# Records for the exercise
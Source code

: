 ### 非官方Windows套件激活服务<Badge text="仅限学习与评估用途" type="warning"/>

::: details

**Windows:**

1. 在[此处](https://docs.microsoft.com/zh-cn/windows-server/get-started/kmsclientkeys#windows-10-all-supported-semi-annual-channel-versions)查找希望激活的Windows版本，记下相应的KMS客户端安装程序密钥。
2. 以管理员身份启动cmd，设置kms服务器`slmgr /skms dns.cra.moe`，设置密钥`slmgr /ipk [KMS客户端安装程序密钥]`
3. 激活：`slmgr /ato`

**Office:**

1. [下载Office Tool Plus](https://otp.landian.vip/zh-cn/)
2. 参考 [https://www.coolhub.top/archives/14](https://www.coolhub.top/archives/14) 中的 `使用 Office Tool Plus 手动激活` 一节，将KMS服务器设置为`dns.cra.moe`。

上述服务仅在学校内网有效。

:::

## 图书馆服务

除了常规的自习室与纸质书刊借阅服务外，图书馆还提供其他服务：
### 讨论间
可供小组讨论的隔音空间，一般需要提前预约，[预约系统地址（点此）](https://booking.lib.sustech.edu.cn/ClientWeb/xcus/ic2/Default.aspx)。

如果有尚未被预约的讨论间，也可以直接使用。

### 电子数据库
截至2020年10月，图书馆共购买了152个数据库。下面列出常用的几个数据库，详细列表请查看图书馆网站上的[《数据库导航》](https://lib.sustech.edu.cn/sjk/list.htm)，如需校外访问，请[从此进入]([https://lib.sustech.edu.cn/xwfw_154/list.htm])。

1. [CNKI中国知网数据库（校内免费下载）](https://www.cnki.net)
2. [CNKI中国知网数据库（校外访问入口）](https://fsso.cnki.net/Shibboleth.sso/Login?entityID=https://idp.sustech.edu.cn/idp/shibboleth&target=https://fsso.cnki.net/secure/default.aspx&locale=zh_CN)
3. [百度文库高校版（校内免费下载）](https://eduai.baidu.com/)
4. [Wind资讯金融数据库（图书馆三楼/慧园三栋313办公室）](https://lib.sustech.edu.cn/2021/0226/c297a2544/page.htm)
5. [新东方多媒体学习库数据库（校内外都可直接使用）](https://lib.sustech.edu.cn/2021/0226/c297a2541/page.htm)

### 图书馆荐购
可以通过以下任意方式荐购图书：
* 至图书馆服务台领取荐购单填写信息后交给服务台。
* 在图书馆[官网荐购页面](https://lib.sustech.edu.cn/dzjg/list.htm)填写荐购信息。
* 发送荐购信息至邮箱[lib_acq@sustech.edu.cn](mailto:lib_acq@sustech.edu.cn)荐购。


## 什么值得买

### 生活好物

# Problem
Repeat the listing in its entirety, keeping each line as it is.

# Solution for this task
Source code

: ### 非官方Windows套件激活服务<Badge text="仅限学习与评估用途" type="warning"/>

::: details

**Windows:**

1. 在[此处](https://docs.microsoft.com/zh-cn/windows-server/get-started/kmsclientkeys#windows-10-all-supported-semi-annual-channel-versions)查找希望激活的Windows版本，记下相应的KMS客户端安装程序密钥。
2. 以管理员身份启动cmd，设置kms服务器`slmgr /skms dns.cra.moe`，设置密钥`slmgr /ipk [KMS客户端安装程序密钥]`
3. 激活：`slmgr /ato`

**Office:**

1. [下载Office Tool Plus](https://otp.landian.vip/zh-cn/)
2. 参考 [https://www.coolhub.top/archives/14](https://www.coolhub.top/archives/14) 中的 `使用 Office Tool Plus 手动激活` 一节，将KMS服务器设置为`dns.cra.moe`。

上述服务仅在学校内网有效。

:::

## 图书馆服务

除了常规的自习室与纸质书刊借阅服务外，图书馆还提供其他服务：
### 讨论间
可供小组讨论的隔音空间，一般需要提前预约，[预约系统地址（点此）](https://booking.lib.sustech.edu.cn/ClientWeb/xcus/ic2/Default.aspx)。

如果有尚未被预约的讨论间，也可以直接使用。

### 电子数据库
截至2020年10月，图书馆共购买了152个数据库。下面列出常用的几个数据库，详细列表请查看图书馆网站上的[《数据库导航》](https://lib.sustech.edu.cn/sjk/list.htm)，如需校外访问，请[从此进入]([https://lib.sustech.edu.cn/xwfw_154/list.htm])。

1. [CNKI中国知网数据库（校内免费下载）](https://www.cnki.net)
2. [CNKI中国知网数据库（校外访问入口）](https://fsso.cnki.net/Shibboleth.sso/Login?entityID=https://idp.sustech.edu.cn/idp/shibboleth&target=https://fsso.cnki.net/secure/default.aspx&locale=zh_CN)
3. [百度文库高校版（校内免费下载）](https://eduai.baidu.com/)
4. [Wind资讯金融数据库（图书馆三楼/慧园三栋313办公室）](https://lib.sustech.edu.cn/2021/0226/c297a2544/page.htm)
5. [新东方多媒体学习库数据库（校内外都可直接使用）](https://lib.sustech.edu.cn/2021/0226/c297a2541/page.htm)

### 图书馆荐购
可以通过以下任意方式荐购图书：
* 至图书馆服务台领取荐购单填写信息后交给服务台。
* 在图书馆[官网荐购页面](https://lib.sustech.edu.cn/dzjg/list.htm)填写荐购信息。
* 发送荐购信息至邮箱[lib_acq@sustech.edu.cn](mailto:lib_acq@sustech.edu.cn)荐购。


## 什么值得买

### 生活好物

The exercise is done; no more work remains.